Rohan asks, on the bottom of page 2 and top of page 3, why do we have these tables? (We explained it to Rohan, but having this written out could be clearer for the reader).
[ ] Graph at bottom of page 5 has the word 'sex' on top (looks sort of like the title of the graph). Remove it as it is confusing/not helpful.
[ ] For that same graph (Figure 2), add another graph to include difference/changes between 2018 and 2021.
Figure 3: smash some more categories together, e.g. highschool + GED, master's + doctoral (postgraduate)... reduce it down, suggests Rohan.
[ ] The description of our Figure 5 can be simplified to "Figure 5 demonstrates the overview of the age data distribution..." (cut out extra words "Figure 5 The histogram demonstrates the overview of the age data distribution...").
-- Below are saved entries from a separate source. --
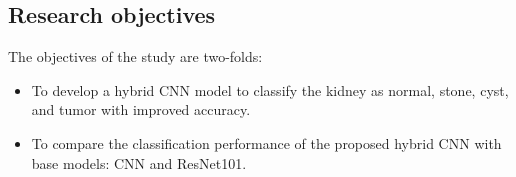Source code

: \subsection{Research objectives}
The objectives of the study are two-folds:

\begin{itemize}
    \item To develop a hybrid CNN model to classify the kidney as normal, stone, cyst, and tumor with improved accuracy.
    \item To compare the classification performance of the proposed hybrid CNN with base models: CNN and ResNet101. 
\end{itemize}

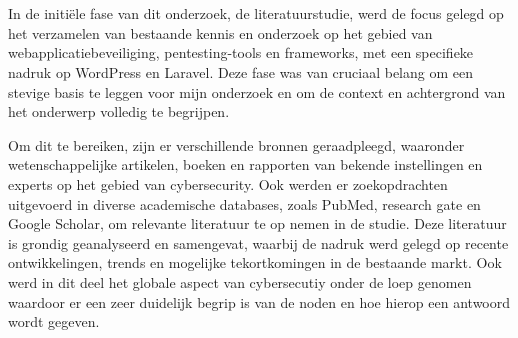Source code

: 
\chapter{}%
\label{ch:methodologie}


In de initiële fase van dit onderzoek, de literatuurstudie, werd de focus gelegd op het verzamelen van bestaande kennis 
en onderzoek op het gebied van webapplicatiebeveiliging, pentesting-tools en frameworks, met een specifieke nadruk op 
WordPress en Laravel. Deze fase was van cruciaal 
belang om een stevige basis te leggen voor mijn onderzoek en om de context en achtergrond van het onderwerp volledig te 
begrijpen.

Om dit te bereiken, zijn er verschillende bronnen geraadpleegd, waaronder wetenschappelijke artikelen, boeken  
en rapporten van bekende instellingen en experts op het gebied van cybersecurity. 
Ook werden er zoekopdrachten uitgevoerd in diverse academische databases, zoals PubMed, research gate en 
Google Scholar, om relevante literatuur te op nemen in de studie. Deze literatuur is grondig geanalyseerd en 
samengevat, waarbij de nadruk werd gelegd op recente ontwikkelingen, trends en mogelijke tekortkomingen in de bestaande markt.
Ook werd in dit deel het globale aspect van cybersecutiy onder de loep genomen waardoor er een zeer duidelijk begrip 
is van de noden en hoe hierop een antwoord wordt gegeven.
In general never say what type of "thing" is in the figure (histogram).
[ ] When we say in section "3 model", change "we leverage" to "we use".
[ ] Clean up the citations in section "3 model" - Quarto document didn't output the citations correctly.
[ ] Expand out section "5.3 weaknesses and next steps." E.g. include more details about connections to other research in the field and what we can contribute to it...
[ ] Expand appendix.
[ ] Citation in bibtex to the APA paper current has no author listed, even though we know it is the APA - add APA as the author please.
[ ] Per our lecture today, start adding tests for validity, internal consistency, and external consistency. Include that as a script in your project repos. See our lecture notes the the textbook for the packages to use (there are three that are possible to use.)
[ ] Good job testing our plan on a small sample of 5000 before doing a bigger scale.